Van iedere wijziging van de gegevens, bedoeld in artikel 2, tweede lid, doet de houder binnen drie weken nadat deze wijziging zich heeft voorgedaan opgave onder vermelding van het UBN van het betrokken bedrijf.

Artikel 5

De gegevens, bedoeld in artikel 2, tweede lid, worden in het gecomputeriseerd gegevensbestand bewaard tot drie jaar nadat de houder ingevolge artikel 4 opgave heeft gedaan dat hij de betrokken diersoort niet meer houdt.

Artikel 6

De houder bewaart bij het bedrijfsregister een kopie van de bevestiging, bedoeld in artikel 3, tot 3 jaar nadat het laatste dier van het bedrijf is afgevoerd.

Artikel 7

Artikel 2, eerste lid, en artikel 4 zijn niet van toepassing op de natuurlijke persoon of rechtspersoon die uitsluitend één of meer schapen of geiten inschaart.

§ 3. Merken

Artikel 8

  • 1 Het merk waarmee runderen ingevolge artikel 4 van verordening 1760/2000 worden geïdentificeerd, is een oormerk dat voldoet aan de artikelen 1, 2 en 3 en in voorkomend geval artikel 4 van verordening 911/2004 en voor zover het rund in Nederland is geboren, aan de eisen, bedoeld in artikel 12a.

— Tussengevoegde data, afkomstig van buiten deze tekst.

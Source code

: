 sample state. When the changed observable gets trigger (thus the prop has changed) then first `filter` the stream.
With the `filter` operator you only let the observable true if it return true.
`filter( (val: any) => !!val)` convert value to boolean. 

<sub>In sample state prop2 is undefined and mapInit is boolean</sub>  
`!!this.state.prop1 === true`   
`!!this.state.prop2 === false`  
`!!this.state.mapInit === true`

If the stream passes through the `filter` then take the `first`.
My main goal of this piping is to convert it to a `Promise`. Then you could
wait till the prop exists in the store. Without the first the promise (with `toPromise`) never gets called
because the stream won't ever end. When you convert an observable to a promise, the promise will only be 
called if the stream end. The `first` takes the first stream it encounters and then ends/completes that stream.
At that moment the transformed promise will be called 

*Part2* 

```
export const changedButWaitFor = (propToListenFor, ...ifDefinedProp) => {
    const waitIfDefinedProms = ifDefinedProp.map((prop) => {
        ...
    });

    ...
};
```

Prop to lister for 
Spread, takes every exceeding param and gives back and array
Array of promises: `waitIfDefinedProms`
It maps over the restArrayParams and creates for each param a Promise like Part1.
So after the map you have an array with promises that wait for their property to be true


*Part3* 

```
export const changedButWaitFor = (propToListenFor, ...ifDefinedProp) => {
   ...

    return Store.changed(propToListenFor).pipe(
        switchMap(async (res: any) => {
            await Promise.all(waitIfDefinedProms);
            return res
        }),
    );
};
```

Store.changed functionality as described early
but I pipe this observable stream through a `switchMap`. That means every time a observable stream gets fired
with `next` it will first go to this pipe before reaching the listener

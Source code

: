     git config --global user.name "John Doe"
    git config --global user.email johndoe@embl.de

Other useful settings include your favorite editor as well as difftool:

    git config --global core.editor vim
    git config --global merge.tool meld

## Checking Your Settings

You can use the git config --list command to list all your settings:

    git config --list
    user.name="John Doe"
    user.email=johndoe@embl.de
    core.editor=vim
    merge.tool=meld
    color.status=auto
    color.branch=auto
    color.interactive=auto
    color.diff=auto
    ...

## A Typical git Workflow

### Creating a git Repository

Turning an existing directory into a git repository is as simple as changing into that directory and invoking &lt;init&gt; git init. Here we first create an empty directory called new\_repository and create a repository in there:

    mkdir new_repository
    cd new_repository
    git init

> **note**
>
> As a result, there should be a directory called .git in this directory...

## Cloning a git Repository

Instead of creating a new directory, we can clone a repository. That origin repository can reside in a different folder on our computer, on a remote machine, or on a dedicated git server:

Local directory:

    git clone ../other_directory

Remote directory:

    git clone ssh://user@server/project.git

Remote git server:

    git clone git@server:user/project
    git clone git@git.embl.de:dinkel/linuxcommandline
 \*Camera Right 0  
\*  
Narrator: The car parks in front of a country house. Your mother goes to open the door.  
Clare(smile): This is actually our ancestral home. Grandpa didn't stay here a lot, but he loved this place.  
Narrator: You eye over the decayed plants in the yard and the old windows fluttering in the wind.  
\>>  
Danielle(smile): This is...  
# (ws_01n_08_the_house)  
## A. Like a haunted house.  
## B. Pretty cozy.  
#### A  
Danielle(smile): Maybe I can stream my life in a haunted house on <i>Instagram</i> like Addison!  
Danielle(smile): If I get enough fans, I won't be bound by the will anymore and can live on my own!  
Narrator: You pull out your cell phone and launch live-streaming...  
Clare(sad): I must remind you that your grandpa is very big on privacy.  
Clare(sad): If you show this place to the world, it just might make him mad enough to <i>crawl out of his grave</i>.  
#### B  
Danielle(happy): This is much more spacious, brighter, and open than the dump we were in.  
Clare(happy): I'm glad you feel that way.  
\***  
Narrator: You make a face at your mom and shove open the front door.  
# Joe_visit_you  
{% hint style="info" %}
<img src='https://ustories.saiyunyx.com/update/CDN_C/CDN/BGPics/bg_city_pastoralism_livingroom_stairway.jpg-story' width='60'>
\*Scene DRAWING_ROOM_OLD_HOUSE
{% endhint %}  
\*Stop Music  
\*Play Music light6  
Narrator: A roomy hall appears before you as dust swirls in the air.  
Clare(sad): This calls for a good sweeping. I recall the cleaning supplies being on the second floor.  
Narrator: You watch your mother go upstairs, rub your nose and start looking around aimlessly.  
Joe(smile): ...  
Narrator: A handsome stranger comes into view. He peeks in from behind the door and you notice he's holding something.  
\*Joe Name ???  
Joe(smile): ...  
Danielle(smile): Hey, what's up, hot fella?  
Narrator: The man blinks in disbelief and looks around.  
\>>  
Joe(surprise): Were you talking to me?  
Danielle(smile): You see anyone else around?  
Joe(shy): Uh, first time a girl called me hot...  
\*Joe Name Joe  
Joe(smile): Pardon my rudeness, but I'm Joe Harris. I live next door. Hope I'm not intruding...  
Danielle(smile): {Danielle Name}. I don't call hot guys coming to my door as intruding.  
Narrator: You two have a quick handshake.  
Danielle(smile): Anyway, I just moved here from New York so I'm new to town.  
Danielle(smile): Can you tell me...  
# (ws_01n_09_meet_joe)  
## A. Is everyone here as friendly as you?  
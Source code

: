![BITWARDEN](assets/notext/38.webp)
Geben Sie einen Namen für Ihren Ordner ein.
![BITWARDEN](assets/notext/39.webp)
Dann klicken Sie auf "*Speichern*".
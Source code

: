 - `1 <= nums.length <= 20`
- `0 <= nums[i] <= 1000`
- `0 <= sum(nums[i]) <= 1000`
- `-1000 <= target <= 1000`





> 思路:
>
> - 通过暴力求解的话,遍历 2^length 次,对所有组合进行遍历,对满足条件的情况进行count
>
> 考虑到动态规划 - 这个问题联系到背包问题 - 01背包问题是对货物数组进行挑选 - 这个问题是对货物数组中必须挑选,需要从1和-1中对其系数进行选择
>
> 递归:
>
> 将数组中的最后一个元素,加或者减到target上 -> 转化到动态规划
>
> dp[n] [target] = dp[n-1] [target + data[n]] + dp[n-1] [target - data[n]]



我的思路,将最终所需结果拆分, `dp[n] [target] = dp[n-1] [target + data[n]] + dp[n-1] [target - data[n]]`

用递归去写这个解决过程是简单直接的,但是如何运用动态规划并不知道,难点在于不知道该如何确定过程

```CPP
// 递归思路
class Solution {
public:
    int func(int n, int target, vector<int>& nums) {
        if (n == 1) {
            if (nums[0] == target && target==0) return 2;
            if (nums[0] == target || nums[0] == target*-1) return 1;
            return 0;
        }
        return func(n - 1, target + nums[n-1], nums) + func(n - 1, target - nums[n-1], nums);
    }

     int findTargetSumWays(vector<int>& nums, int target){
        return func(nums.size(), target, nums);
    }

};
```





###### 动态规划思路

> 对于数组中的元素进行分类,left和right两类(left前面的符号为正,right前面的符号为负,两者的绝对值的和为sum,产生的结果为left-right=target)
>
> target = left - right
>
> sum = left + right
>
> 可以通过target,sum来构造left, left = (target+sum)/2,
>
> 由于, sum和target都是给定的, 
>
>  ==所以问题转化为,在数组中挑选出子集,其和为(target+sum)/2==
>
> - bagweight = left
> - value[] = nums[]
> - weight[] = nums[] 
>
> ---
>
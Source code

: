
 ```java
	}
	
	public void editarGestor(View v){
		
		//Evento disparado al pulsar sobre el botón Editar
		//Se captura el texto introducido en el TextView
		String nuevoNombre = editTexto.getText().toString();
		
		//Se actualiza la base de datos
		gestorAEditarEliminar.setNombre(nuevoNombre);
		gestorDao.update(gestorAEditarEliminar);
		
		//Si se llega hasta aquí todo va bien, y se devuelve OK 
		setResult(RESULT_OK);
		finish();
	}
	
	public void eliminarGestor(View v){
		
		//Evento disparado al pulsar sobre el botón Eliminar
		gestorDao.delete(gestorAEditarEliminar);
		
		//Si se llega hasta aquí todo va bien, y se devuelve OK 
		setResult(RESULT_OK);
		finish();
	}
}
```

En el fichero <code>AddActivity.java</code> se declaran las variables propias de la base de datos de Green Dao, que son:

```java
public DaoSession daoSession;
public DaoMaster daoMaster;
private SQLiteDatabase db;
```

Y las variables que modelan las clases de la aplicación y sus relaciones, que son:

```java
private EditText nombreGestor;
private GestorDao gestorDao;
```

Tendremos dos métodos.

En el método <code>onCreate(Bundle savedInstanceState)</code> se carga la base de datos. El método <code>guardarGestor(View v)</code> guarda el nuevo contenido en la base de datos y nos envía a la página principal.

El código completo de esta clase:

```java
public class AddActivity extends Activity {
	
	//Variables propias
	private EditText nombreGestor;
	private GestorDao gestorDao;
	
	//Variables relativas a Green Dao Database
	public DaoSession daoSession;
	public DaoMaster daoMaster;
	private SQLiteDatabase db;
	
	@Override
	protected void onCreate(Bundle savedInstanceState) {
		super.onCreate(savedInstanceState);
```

  • 3 In afwijking van het tweede lid, is het merk waarmee varkens als bedoeld in artikel 1, onderdeel a of b, van richtlijn 88/661/EEG worden geïdentificeerd het merk, bedoeld in het tweede lid, of een tatoeage die voldoet aan de eisen van bijlage I, deel E.

  • 5 Het merk waarmee schapen en geiten ingevolge artikel 4 van verordening 21/2004 worden geïdentificeerd voldoet aan artikel 12e.

Artikel 9

  • 1 De merken worden uitsluitend op bestelling aan de houder verstrekt door de minister of door een leverancier waarmee de minister een overeenkomst tot levering van merken, slachtmerken of apparatuur aan houders heeft afgesloten.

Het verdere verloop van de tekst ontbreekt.